Saved data entries
*-*-*

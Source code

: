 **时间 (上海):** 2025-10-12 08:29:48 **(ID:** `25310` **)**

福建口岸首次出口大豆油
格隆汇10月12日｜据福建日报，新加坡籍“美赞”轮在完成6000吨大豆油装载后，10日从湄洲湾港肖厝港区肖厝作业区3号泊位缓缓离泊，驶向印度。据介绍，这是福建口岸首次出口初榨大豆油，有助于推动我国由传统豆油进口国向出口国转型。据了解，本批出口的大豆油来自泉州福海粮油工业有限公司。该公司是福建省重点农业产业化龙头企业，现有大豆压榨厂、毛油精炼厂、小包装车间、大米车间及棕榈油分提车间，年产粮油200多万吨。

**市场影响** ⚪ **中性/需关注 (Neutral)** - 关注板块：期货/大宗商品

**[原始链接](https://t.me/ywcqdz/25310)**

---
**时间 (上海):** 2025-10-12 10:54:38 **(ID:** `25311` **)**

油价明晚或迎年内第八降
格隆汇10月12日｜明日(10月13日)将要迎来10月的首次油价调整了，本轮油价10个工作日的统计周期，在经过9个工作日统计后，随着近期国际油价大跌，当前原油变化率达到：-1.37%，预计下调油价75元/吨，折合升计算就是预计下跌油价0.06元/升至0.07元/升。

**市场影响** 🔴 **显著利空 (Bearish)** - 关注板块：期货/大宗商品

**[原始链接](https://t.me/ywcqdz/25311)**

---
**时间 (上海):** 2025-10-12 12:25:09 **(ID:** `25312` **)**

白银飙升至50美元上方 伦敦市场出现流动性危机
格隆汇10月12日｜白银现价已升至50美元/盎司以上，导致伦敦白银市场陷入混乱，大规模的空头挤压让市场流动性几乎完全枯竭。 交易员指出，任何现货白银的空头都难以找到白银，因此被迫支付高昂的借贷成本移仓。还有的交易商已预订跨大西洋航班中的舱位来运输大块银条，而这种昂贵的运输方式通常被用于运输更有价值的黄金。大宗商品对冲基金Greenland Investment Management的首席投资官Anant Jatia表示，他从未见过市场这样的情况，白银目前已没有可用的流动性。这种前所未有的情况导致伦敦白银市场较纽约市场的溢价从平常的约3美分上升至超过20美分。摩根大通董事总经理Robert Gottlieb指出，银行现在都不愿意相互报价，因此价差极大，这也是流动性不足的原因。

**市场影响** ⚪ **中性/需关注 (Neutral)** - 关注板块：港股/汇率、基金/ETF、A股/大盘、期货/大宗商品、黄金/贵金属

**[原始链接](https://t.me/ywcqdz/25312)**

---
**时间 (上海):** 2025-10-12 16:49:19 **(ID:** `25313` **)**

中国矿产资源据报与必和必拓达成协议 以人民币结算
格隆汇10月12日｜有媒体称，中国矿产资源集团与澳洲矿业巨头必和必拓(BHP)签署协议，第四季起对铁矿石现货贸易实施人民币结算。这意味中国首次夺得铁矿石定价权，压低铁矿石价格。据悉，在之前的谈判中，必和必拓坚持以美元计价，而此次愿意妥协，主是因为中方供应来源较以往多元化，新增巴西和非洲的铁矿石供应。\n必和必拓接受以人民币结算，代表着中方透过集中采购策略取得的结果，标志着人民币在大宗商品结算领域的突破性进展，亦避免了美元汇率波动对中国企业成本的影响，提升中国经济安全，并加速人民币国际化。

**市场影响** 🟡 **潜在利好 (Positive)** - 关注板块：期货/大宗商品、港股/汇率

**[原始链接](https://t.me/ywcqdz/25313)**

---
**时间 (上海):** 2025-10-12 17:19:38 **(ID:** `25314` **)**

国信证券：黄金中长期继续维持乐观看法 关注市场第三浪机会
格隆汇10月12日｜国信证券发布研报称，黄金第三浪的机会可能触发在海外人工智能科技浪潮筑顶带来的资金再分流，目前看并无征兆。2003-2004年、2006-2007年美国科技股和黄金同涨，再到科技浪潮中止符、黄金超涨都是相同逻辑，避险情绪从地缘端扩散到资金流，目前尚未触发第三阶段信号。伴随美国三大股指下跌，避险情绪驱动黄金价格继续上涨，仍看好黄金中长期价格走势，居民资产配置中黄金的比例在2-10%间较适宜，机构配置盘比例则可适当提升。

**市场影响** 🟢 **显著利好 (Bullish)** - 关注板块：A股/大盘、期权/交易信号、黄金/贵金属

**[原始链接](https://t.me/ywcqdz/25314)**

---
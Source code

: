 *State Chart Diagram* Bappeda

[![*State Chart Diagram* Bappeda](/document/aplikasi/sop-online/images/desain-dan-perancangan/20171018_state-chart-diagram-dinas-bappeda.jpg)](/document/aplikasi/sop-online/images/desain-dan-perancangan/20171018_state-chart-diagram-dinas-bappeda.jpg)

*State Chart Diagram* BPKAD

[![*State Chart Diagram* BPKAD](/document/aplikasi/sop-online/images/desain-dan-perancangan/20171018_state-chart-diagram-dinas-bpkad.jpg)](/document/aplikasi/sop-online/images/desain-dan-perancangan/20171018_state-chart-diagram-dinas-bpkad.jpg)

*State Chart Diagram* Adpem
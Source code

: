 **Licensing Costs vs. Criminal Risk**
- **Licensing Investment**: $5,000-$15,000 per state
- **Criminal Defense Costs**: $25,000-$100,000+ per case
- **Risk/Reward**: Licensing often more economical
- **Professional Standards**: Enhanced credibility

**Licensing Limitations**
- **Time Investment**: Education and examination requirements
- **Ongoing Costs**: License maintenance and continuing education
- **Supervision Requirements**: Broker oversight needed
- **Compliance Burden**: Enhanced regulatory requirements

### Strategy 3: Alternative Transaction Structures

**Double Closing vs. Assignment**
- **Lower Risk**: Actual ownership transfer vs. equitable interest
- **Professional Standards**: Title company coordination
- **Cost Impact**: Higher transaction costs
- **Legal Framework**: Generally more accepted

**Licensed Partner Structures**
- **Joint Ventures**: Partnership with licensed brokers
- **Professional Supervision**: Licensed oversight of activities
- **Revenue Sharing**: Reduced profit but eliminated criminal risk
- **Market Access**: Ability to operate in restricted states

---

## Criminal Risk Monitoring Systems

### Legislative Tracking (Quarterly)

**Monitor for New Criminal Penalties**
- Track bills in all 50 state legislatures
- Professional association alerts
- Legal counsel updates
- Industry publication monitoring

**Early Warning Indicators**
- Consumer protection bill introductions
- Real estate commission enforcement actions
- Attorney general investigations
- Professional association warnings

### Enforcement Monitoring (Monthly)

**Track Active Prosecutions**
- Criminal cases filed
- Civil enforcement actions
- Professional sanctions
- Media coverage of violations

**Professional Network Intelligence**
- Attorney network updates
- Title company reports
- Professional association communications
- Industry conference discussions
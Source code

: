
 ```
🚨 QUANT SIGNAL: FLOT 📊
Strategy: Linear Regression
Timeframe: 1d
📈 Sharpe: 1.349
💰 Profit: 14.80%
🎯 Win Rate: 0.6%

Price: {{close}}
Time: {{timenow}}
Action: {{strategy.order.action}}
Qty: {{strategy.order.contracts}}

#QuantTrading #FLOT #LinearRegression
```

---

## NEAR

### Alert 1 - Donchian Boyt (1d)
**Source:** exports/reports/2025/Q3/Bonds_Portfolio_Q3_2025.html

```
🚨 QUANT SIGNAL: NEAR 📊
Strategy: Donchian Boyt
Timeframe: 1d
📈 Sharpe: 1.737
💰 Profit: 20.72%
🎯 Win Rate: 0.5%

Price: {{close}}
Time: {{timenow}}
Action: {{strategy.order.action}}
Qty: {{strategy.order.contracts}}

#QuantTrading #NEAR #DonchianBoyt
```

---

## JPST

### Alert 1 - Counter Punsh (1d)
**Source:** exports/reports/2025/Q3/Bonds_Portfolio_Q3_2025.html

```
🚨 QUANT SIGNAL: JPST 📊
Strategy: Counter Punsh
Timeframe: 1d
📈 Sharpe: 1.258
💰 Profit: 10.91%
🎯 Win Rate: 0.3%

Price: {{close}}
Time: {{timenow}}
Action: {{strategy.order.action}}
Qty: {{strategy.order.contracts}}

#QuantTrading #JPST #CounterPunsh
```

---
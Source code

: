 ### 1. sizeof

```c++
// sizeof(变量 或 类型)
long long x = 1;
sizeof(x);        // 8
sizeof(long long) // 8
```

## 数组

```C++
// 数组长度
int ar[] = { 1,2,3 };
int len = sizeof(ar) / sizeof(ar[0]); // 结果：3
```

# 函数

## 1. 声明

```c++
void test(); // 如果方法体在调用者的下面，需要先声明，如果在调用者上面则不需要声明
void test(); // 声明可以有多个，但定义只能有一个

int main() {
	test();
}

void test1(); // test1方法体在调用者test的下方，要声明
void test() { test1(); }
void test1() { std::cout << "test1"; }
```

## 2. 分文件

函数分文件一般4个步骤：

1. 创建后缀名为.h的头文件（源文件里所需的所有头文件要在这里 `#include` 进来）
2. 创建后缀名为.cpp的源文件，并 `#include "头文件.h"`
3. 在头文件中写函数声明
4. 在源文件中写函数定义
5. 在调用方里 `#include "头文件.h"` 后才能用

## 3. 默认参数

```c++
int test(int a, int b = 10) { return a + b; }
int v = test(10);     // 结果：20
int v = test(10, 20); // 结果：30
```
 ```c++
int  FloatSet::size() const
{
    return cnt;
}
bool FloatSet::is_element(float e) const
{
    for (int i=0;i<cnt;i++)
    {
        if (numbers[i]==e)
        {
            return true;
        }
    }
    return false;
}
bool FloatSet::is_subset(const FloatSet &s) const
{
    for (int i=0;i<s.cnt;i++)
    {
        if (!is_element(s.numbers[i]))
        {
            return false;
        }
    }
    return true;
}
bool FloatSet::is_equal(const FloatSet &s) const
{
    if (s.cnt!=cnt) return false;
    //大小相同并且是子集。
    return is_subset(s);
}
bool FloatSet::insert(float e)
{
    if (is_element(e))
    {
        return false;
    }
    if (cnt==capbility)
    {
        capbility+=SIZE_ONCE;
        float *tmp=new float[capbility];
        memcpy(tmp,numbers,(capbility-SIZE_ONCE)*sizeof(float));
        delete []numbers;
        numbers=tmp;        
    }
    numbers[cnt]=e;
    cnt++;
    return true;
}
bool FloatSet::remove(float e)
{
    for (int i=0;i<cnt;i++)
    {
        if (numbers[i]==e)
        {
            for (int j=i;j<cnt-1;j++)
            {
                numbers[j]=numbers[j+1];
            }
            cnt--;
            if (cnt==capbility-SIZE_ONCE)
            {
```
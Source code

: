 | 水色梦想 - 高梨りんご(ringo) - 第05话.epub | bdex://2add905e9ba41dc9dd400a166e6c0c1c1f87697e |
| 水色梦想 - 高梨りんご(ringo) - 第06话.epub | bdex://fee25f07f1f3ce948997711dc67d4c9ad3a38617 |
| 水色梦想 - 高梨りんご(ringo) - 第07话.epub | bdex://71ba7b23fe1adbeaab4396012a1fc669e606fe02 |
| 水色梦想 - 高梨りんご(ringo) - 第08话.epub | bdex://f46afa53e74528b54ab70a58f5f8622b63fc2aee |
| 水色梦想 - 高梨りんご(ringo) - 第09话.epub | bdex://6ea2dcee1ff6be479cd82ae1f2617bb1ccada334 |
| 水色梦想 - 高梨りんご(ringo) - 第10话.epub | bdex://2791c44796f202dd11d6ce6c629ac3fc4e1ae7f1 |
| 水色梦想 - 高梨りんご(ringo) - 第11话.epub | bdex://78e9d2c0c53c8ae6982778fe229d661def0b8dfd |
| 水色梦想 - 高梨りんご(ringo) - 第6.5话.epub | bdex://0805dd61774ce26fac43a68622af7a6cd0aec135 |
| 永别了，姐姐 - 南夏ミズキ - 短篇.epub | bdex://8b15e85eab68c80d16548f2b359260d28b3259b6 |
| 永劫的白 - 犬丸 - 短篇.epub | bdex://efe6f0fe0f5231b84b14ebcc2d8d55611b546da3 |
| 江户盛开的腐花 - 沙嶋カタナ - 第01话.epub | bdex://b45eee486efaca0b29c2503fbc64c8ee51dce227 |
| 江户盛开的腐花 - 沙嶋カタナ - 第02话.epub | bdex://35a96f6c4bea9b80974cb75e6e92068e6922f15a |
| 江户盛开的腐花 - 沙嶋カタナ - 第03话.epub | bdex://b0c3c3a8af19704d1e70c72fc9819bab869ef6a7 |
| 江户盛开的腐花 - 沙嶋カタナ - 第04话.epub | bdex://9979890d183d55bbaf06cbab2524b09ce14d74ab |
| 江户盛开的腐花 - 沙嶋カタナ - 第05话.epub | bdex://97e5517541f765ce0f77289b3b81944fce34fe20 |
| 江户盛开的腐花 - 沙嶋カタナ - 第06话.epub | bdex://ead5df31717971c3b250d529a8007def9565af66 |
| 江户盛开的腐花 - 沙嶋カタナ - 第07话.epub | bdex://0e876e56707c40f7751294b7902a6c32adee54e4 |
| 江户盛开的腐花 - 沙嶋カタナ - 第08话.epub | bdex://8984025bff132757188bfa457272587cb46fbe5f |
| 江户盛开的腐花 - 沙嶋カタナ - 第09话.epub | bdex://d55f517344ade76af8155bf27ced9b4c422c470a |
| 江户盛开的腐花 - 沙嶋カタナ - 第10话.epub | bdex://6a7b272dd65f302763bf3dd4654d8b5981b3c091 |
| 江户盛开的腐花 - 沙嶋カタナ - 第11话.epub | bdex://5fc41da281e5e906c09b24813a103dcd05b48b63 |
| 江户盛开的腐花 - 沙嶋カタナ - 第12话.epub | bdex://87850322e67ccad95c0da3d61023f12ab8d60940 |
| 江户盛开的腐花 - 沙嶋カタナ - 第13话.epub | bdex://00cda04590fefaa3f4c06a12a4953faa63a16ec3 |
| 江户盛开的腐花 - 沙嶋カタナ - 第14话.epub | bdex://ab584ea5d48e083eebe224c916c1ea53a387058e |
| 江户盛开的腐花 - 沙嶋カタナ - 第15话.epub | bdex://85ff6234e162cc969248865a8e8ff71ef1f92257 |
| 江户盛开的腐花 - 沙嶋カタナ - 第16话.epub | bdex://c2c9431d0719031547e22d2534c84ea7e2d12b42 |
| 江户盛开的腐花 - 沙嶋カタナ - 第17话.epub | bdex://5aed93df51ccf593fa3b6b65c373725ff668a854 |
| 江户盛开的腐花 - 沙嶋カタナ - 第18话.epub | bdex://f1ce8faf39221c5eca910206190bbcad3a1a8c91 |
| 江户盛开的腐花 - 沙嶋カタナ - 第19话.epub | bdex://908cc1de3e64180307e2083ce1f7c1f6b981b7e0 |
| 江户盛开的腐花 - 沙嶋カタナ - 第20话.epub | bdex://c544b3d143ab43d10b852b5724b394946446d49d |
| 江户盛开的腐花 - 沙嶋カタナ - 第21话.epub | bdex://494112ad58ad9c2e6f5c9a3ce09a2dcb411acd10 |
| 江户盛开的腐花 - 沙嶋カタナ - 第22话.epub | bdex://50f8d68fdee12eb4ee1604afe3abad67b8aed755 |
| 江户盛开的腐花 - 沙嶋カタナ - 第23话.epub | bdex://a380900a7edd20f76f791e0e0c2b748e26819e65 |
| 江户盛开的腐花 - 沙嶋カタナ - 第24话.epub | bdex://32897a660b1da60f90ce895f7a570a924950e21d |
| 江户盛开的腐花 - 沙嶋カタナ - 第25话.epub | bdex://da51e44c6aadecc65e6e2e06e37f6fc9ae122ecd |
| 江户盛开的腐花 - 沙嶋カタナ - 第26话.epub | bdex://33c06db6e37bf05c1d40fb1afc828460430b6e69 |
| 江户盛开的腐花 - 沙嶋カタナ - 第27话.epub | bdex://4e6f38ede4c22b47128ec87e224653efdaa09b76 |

*-*-*

Your instructions -
Using the string "dinas" as the search term, count the lines of the data above that hold it and report that number alone.

Expected output -
2